- **Problem details**
Strip out the pictures and output each remaining line of the data word for word.

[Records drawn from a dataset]

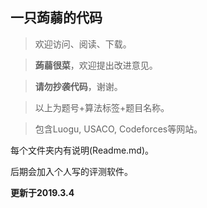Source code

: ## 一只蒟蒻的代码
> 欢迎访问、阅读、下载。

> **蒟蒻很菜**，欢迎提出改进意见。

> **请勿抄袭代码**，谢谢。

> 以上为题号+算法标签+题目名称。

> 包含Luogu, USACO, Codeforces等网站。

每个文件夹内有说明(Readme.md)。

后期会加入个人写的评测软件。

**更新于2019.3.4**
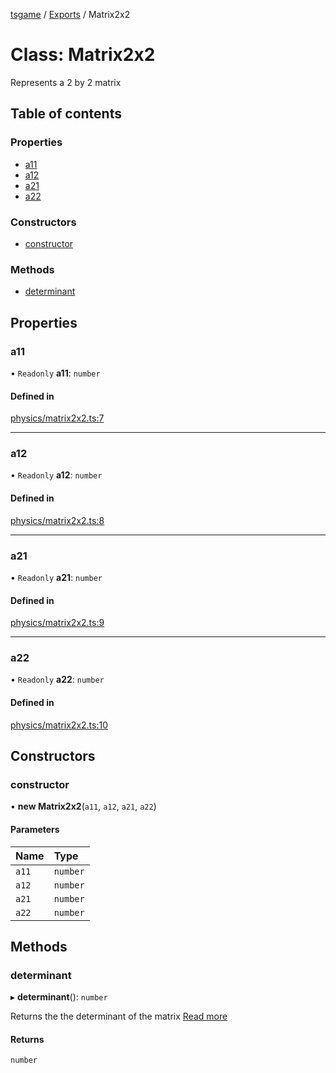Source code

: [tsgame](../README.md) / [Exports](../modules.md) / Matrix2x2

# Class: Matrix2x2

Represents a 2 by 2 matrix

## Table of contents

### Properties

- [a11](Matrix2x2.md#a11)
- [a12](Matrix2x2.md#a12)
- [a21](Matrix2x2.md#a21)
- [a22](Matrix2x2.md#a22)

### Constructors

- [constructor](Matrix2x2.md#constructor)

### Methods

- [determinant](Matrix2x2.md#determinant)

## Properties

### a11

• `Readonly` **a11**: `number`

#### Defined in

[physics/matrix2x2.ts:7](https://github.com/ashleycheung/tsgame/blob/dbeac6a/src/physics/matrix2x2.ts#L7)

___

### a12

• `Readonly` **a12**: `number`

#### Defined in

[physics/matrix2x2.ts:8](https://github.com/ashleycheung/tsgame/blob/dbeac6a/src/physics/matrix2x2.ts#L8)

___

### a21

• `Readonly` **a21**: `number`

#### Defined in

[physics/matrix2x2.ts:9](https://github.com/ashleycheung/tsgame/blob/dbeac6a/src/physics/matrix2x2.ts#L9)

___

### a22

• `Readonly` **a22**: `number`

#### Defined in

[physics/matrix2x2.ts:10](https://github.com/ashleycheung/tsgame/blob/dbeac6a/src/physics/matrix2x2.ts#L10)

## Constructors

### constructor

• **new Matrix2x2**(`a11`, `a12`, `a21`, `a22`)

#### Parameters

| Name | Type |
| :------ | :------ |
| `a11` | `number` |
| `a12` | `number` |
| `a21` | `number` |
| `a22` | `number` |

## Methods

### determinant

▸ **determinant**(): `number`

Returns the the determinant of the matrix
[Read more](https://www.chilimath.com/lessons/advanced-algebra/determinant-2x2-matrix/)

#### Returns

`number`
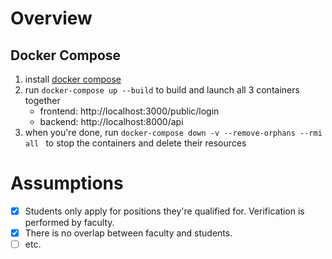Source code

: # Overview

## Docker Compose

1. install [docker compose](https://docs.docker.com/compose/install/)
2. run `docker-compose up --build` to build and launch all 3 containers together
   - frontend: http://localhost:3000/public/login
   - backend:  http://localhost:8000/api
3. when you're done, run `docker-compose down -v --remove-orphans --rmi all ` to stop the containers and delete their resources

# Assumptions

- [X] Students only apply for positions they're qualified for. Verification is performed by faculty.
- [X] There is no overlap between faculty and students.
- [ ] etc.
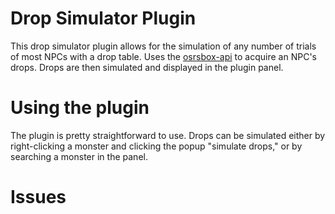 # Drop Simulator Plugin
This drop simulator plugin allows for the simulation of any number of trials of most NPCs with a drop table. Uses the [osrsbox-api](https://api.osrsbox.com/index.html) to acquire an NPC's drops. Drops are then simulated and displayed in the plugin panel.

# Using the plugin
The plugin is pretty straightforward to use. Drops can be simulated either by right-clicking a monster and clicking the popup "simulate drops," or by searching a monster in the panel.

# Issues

- **Written solution**
Source code

: ## 一只蒟蒻的代码
> 欢迎访问、阅读、下载。

> **蒟蒻很菜**，欢迎提出改进意见。

> **请勿抄袭代码**，谢谢。

> 以上为题号+算法标签+题目名称。

> 包含Luogu, USACO, Codeforces等网站。

每个文件夹内有说明(Readme.md)。

后期会加入个人写的评测软件。

**更新于2019.3.4**
Source code

: [tsgame](../README.md) / [Exports](../modules.md) / Matrix2x2

# Class: Matrix2x2

Represents a 2 by 2 matrix

## Table of contents

### Properties

- [a11](Matrix2x2.md#a11)
- [a12](Matrix2x2.md#a12)
- [a21](Matrix2x2.md#a21)
- [a22](Matrix2x2.md#a22)

### Constructors

- [constructor](Matrix2x2.md#constructor)

### Methods

- [determinant](Matrix2x2.md#determinant)

## Properties

### a11

• `Readonly` **a11**: `number`

#### Defined in

[physics/matrix2x2.ts:7](https://github.com/ashleycheung/tsgame/blob/dbeac6a/src/physics/matrix2x2.ts#L7)

___

### a12

• `Readonly` **a12**: `number`

#### Defined in

[physics/matrix2x2.ts:8](https://github.com/ashleycheung/tsgame/blob/dbeac6a/src/physics/matrix2x2.ts#L8)

___

### a21

• `Readonly` **a21**: `number`

#### Defined in

[physics/matrix2x2.ts:9](https://github.com/ashleycheung/tsgame/blob/dbeac6a/src/physics/matrix2x2.ts#L9)

___

### a22

• `Readonly` **a22**: `number`

#### Defined in

[physics/matrix2x2.ts:10](https://github.com/ashleycheung/tsgame/blob/dbeac6a/src/physics/matrix2x2.ts#L10)

## Constructors

### constructor

• **new Matrix2x2**(`a11`, `a12`, `a21`, `a22`)

#### Parameters

| Name | Type |
| :------ | :------ |
| `a11` | `number` |
| `a12` | `number` |
| `a21` | `number` |
| `a22` | `number` |

## Methods

### determinant

▸ **determinant**(): `number`

Returns the the determinant of the matrix
[Read more](https://www.chilimath.com/lessons/advanced-algebra/determinant-2x2-matrix/)

#### Returns

`number`
Source code

: # Overview

## Docker Compose

1. install [docker compose](https://docs.docker.com/compose/install/)
2. run `docker-compose up --build` to build and launch all 3 containers together
   - frontend: http://localhost:3000/public/login
   - backend:  http://localhost:8000/api
3. when you're done, run `docker-compose down -v --remove-orphans --rmi all ` to stop the containers and delete their resources

# Assumptions

- [X] Students only apply for positions they're qualified for. Verification is performed by faculty.
- [X] There is no overlap between faculty and students.
- [ ] etc.
 # Drop Simulator Plugin
This drop simulator plugin allows for the simulation of any number of trials of most NPCs with a drop table. Uses the [osrsbox-api](https://api.osrsbox.com/index.html) to acquire an NPC's drops. Drops are then simulated and displayed in the plugin panel.

# Using the plugin
The plugin is pretty straightforward to use. Drops can be simulated either by right-clicking a monster and clicking the popup "simulate drops," or by searching a monster in the panel.

# Issues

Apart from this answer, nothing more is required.